[[ Data for processing, beginning ]]

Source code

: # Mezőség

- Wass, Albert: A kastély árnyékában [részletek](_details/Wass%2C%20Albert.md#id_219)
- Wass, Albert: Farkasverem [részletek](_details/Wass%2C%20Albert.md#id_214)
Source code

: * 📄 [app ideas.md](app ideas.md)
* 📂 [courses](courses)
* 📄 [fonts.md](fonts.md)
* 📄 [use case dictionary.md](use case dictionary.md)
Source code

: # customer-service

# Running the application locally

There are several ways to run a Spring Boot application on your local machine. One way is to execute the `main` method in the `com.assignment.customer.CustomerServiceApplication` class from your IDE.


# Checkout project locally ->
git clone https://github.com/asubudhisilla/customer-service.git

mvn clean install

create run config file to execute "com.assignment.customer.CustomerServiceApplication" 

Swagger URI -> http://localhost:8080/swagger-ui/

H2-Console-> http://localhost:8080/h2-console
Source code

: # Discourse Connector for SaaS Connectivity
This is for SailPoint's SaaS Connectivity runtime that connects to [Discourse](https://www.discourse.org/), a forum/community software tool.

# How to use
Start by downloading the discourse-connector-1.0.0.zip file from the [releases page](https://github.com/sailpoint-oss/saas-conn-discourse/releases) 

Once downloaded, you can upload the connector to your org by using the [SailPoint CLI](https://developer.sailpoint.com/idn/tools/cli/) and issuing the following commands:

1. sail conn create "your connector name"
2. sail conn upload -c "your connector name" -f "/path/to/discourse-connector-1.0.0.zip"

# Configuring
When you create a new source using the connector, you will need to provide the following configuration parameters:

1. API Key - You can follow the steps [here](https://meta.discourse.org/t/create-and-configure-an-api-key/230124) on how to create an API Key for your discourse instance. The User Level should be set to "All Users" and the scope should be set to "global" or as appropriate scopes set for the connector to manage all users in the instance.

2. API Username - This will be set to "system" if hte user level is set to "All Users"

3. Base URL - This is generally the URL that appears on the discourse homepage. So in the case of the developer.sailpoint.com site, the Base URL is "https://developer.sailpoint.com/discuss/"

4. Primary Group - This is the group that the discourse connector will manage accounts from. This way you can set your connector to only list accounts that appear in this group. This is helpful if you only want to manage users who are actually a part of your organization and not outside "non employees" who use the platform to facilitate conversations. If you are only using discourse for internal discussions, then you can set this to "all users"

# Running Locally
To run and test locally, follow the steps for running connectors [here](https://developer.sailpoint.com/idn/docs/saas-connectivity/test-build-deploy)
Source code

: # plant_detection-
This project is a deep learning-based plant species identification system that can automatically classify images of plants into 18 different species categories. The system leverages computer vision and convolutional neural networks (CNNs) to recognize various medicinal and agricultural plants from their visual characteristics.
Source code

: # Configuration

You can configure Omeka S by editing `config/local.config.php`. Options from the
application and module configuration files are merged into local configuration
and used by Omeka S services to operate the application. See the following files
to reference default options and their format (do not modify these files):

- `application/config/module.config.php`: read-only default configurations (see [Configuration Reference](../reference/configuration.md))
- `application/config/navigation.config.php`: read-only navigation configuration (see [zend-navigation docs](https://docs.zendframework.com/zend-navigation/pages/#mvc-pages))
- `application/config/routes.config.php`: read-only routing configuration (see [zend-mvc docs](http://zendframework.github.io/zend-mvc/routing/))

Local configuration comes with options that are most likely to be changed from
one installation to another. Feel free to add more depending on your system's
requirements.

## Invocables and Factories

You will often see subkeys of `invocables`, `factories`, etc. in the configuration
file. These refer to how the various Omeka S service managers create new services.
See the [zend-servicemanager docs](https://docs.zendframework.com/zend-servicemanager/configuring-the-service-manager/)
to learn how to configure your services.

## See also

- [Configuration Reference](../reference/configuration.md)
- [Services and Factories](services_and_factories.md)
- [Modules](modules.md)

[[ Data for processing, end ]]

**Assignment**
Everything in the listing should be given again word for word.

**Response box**
Source code

: # Mezőség

- Wass, Albert: A kastély árnyékában [részletek](_details/Wass%2C%20Albert.md#id_219)
- Wass, Albert: Farkasverem [részletek](_details/Wass%2C%20Albert.md#id_214)
Source code

: * 📄 [app ideas.md](app ideas.md)
* 📂 [courses](courses)
* 📄 [fonts.md](fonts.md)
* 📄 [use case dictionary.md](use case dictionary.md)
Source code

: # customer-service

# Running the application locally

There are several ways to run a Spring Boot application on your local machine. One way is to execute the `main` method in the `com.assignment.customer.CustomerServiceApplication` class from your IDE.


# Checkout project locally ->
git clone https://github.com/asubudhisilla/customer-service.git

mvn clean install

create run config file to execute "com.assignment.customer.CustomerServiceApplication" 

Swagger URI -> http://localhost:8080/swagger-ui/

H2-Console-> http://localhost:8080/h2-console
Source code

: # Discourse Connector for SaaS Connectivity
This is for SailPoint's SaaS Connectivity runtime that connects to [Discourse](https://www.discourse.org/), a forum/community software tool.

# How to use
Start by downloading the discourse-connector-1.0.0.zip file from the [releases page](https://github.com/sailpoint-oss/saas-conn-discourse/releases) 

Once downloaded, you can upload the connector to your org by using the [SailPoint CLI](https://developer.sailpoint.com/idn/tools/cli/) and issuing the following commands:

1. sail conn create "your connector name"
2. sail conn upload -c "your connector name" -f "/path/to/discourse-connector-1.0.0.zip"

# Configuring
When you create a new source using the connector, you will need to provide the following configuration parameters:

1. API Key - You can follow the steps [here](https://meta.discourse.org/t/create-and-configure-an-api-key/230124) on how to create an API Key for your discourse instance. The User Level should be set to "All Users" and the scope should be set to "global" or as appropriate scopes set for the connector to manage all users in the instance.

2. API Username - This will be set to "system" if hte user level is set to "All Users"

3. Base URL - This is generally the URL that appears on the discourse homepage. So in the case of the developer.sailpoint.com site, the Base URL is "https://developer.sailpoint.com/discuss/"

4. Primary Group - This is the group that the discourse connector will manage accounts from. This way you can set your connector to only list accounts that appear in this group. This is helpful if you only want to manage users who are actually a part of your organization and not outside "non employees" who use the platform to facilitate conversations. If you are only using discourse for internal discussions, then you can set this to "all users"

# Running Locally
To run and test locally, follow the steps for running connectors [here](https://developer.sailpoint.com/idn/docs/saas-connectivity/test-build-deploy)
Source code

: # plant_detection-
This project is a deep learning-based plant species identification system that can automatically classify images of plants into 18 different species categories. The system leverages computer vision and convolutional neural networks (CNNs) to recognize various medicinal and agricultural plants from their visual characteristics.
Source code

: # Configuration

You can configure Omeka S by editing `config/local.config.php`. Options from the
application and module configuration files are merged into local configuration
and used by Omeka S services to operate the application. See the following files
to reference default options and their format (do not modify these files):

- `application/config/module.config.php`: read-only default configurations (see [Configuration Reference](../reference/configuration.md))
- `application/config/navigation.config.php`: read-only navigation configuration (see [zend-navigation docs](https://docs.zendframework.com/zend-navigation/pages/#mvc-pages))
- `application/config/routes.config.php`: read-only routing configuration (see [zend-mvc docs](http://zendframework.github.io/zend-mvc/routing/))

Local configuration comes with options that are most likely to be changed from
one installation to another. Feel free to add more depending on your system's
requirements.

## Invocables and Factories

You will often see subkeys of `invocables`, `factories`, etc. in the configuration
file. These refer to how the various Omeka S service managers create new services.
See the [zend-servicemanager docs](https://docs.zendframework.com/zend-servicemanager/configuring-the-service-manager/)
to learn how to configure your services.

## See also

- [Configuration Reference](../reference/configuration.md)
- [Services and Factories](services_and_factories.md)
- [Modules](modules.md)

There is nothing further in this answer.